Start of Block
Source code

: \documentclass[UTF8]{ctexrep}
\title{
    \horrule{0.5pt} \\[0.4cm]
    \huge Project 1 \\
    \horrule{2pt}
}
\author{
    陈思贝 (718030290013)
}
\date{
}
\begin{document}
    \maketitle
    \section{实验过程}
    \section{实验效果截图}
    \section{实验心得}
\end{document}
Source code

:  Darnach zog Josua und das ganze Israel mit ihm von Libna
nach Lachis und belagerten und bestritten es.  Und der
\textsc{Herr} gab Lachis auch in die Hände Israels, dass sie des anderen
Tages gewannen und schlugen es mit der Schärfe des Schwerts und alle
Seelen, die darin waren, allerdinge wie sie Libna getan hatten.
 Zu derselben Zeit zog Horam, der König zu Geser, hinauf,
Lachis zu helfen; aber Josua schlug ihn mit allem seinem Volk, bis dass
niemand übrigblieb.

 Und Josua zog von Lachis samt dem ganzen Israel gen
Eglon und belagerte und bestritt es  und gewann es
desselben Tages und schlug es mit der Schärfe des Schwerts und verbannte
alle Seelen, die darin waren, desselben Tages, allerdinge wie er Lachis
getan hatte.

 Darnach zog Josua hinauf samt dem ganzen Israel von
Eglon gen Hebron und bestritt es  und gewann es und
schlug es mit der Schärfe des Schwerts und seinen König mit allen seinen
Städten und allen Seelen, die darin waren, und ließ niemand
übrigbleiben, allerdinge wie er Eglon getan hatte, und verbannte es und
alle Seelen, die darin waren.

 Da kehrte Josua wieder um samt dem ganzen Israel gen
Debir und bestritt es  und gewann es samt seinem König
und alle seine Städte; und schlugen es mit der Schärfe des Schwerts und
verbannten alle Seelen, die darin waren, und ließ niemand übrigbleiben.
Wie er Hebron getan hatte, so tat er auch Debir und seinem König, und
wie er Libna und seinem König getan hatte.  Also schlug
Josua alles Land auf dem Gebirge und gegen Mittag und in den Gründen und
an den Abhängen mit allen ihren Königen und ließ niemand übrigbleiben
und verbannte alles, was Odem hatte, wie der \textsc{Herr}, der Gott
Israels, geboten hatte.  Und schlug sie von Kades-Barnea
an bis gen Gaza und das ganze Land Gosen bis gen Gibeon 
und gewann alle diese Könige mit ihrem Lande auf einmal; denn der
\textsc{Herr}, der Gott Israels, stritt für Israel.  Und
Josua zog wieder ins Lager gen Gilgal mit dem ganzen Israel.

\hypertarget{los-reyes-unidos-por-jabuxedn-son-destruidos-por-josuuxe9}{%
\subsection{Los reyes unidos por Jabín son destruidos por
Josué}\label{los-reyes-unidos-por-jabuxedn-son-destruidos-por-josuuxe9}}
End of Block
Exercise requirements:
Take the lines above from the one containing "an den Abhängen" to the one containing "an bis gen Gaza" and retype them exactly, both ends included, with nothing added.

Exercise result:
an den Abhängen mit allen ihren Königen und ließ niemand übrigbleiben
und verbannte alles, was Odem hatte, wie der \textsc{Herr}, der Gott
Israels, geboten hatte.  Und schlug sie von Kades-Barnea
an bis gen Gaza und das ganze Land Gosen bis gen Gibeon 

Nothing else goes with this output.